**Problem statement**:
Pick out all lines with the word "knitrout" from the records that follow.

** Opening The records block **

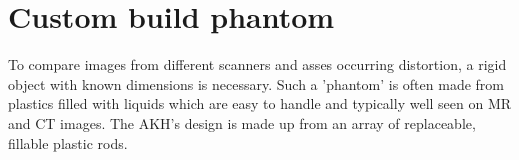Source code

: %


\section{Custom build phantom}

To compare images from different scanners and asses occurring distortion, a rigid object with known dimensions is necessary.
Such a 'phantom' is often made from plastics filled with liquids which are easy to handle and typically well seen on MR and CT images.
The AKH's design is made up from an array of replaceable, fillable plastic rods.

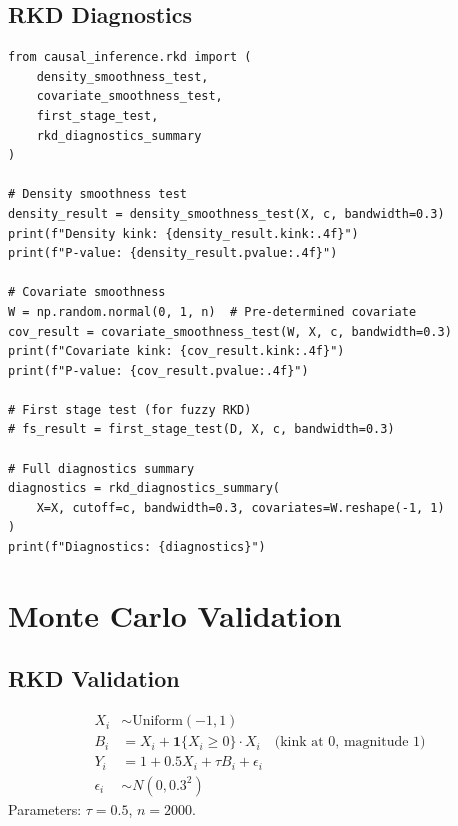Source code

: \subsection{RKD Diagnostics}

\begin{verbatim}
from causal_inference.rkd import (
    density_smoothness_test,
    covariate_smoothness_test,
    first_stage_test,
    rkd_diagnostics_summary
)

# Density smoothness test
density_result = density_smoothness_test(X, c, bandwidth=0.3)
print(f"Density kink: {density_result.kink:.4f}")
print(f"P-value: {density_result.pvalue:.4f}")

# Covariate smoothness
W = np.random.normal(0, 1, n)  # Pre-determined covariate
cov_result = covariate_smoothness_test(W, X, c, bandwidth=0.3)
print(f"Covariate kink: {cov_result.kink:.4f}")
print(f"P-value: {cov_result.pvalue:.4f}")

# First stage test (for fuzzy RKD)
# fs_result = first_stage_test(D, X, c, bandwidth=0.3)

# Full diagnostics summary
diagnostics = rkd_diagnostics_summary(
    X=X, cutoff=c, bandwidth=0.3, covariates=W.reshape(-1, 1)
)
print(f"Diagnostics: {diagnostics}")
\end{verbatim}

\section{Monte Carlo Validation}
\label{sec:kink_validation}

\subsection{RKD Validation}

\begin{definition}
\begin{align}
    X_i &\sim \text{Uniform}(-1, 1) \\
    B_i &= X_i + \mathbf{1}\{X_i \geq 0\} \cdot X_i \quad \text{(kink at 0, magnitude 1)} \\
    Y_i &= 1 + 0.5 X_i + \tau B_i + \epsilon_i \\
    \epsilon_i &\sim N(0, 0.3^2)
\end{align}
Parameters: $\tau = 0.5$, $n = 2000$.
\end{definition}

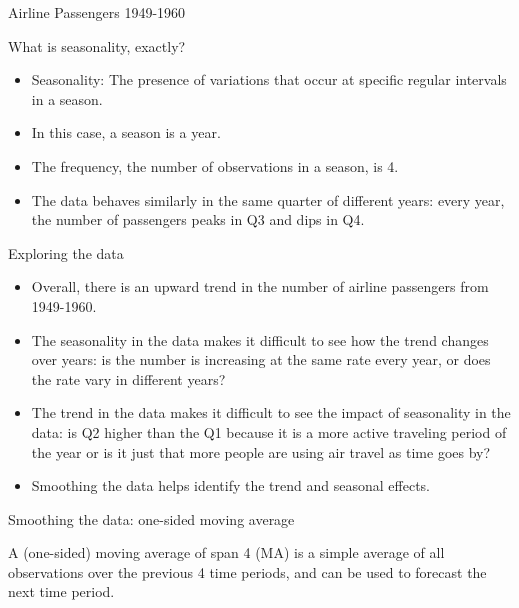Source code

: \documentclass{beamer}\usepackage[]{graphicx}\usepackage[]{color}
\newenvironment{knitrout}{}{} %
\begin{document}
\begin{darkframes}
\begin{frame}[fragile]{Airline Passengers 1949-1960}
\begin{knitrout}
\end{knitrout}
    \end{frame}
    
    
    \begin{frame}{What is seasonality, exactly?}
      \begin{itemize}[<+->]
        \item Seasonality: The presence of variations that occur at specific regular intervals in a season.
        \item In this case, a season is a year.
        \item The frequency, the number of observations in a season, is 4. 
        \item The data behaves similarly in the same quarter of different years: every year, the number of passengers peaks in Q3 and dips in Q4.
      \end{itemize}
      
    \end{frame}
    
    
    \begin{frame}[fragile]{Exploring the data}
        \begin{itemize}[<+->]
        \item Overall, there is an upward trend in the number of airline passengers from 1949-1960.
        
        \item The seasonality in the data makes it difficult to see how the trend changes over years: is the number is increasing at the same rate every year, or does the rate vary in different years? 
        
        \item The trend in the data makes it difficult to see the impact of seasonality in the data: is Q2  higher than the Q1 because it is a more active traveling period of the year or is it just that more people are using air travel as time goes by?
        
        \item Smoothing the data helps identify the trend and seasonal effects.
        
        \lc
      \end{itemize}
    \end{frame}
    
    
    
    \begin{frame}[fragile]{Smoothing the data: one-sided moving average}
     
        A \alert{(one-sided) moving average of span 4} (MA) is a simple average of all observations over the previous 4 time periods, and can be used to forecast the next time period.
        

\end{frame}
\end{darkframes}
\end{document}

** Closing The records block **

**Your solution**:
\newenvironment{knitrout}{}{} %
\begin{knitrout}
\end{knitrout}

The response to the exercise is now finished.